Provided material section start

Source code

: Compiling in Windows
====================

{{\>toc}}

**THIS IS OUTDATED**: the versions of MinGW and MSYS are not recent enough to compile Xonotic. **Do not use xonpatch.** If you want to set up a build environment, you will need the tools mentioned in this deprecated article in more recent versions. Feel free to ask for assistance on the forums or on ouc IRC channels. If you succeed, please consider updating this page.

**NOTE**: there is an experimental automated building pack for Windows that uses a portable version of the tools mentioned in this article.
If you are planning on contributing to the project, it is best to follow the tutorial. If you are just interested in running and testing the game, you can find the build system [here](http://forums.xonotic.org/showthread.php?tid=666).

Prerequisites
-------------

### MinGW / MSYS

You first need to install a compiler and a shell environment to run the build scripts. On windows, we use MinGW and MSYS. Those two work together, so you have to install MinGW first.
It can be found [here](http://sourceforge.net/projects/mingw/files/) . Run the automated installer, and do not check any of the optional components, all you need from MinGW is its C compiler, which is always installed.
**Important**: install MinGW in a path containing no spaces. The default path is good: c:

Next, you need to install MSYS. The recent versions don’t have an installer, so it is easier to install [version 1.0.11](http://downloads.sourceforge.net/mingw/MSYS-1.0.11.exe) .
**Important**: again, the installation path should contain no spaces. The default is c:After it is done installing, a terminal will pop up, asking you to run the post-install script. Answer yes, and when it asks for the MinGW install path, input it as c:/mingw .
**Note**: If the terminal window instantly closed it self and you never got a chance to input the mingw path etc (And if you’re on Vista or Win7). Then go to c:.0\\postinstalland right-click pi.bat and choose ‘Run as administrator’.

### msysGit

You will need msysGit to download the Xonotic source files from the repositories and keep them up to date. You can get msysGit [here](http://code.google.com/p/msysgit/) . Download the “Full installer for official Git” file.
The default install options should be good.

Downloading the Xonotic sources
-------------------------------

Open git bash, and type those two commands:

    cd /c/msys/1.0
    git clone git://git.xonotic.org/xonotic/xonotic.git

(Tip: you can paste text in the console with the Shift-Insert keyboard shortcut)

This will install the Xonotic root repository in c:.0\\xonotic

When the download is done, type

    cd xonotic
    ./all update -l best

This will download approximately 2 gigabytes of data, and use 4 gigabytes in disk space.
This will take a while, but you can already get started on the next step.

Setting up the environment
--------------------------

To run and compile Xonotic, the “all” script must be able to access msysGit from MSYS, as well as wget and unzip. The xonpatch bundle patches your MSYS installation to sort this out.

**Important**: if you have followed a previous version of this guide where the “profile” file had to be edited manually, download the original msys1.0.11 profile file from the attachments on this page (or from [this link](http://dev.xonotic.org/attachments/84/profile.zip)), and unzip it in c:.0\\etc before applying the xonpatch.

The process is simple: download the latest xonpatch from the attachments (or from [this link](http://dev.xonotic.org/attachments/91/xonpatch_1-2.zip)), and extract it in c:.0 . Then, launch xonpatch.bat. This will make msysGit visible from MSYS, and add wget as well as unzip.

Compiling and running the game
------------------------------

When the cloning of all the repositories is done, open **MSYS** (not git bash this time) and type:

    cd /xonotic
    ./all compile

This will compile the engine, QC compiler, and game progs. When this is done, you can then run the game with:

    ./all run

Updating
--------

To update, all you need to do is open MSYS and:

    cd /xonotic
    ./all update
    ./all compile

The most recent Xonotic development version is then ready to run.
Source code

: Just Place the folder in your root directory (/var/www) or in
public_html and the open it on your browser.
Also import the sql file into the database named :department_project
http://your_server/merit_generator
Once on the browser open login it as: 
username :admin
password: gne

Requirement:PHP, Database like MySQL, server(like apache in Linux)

Provided material section end

Search the records for the word "page" and copy every line where it occurs.

Response to the task:
**THIS IS OUTDATED**: the versions of MinGW and MSYS are not recent enough to compile Xonotic. **Do not use xonpatch.** If you want to set up a build environment, you will need the tools mentioned in this deprecated article in more recent versions. Feel free to ask for assistance on the forums or on ouc IRC channels. If you succeed, please consider updating this page.
**Important**: if you have followed a previous version of this guide where the “profile” file had to be edited manually, download the original msys1.0.11 profile file from the attachments on this page (or from [this link](http://dev.xonotic.org/attachments/84/profile.zip)), and unzip it in c:.0\\etc before applying the xonpatch.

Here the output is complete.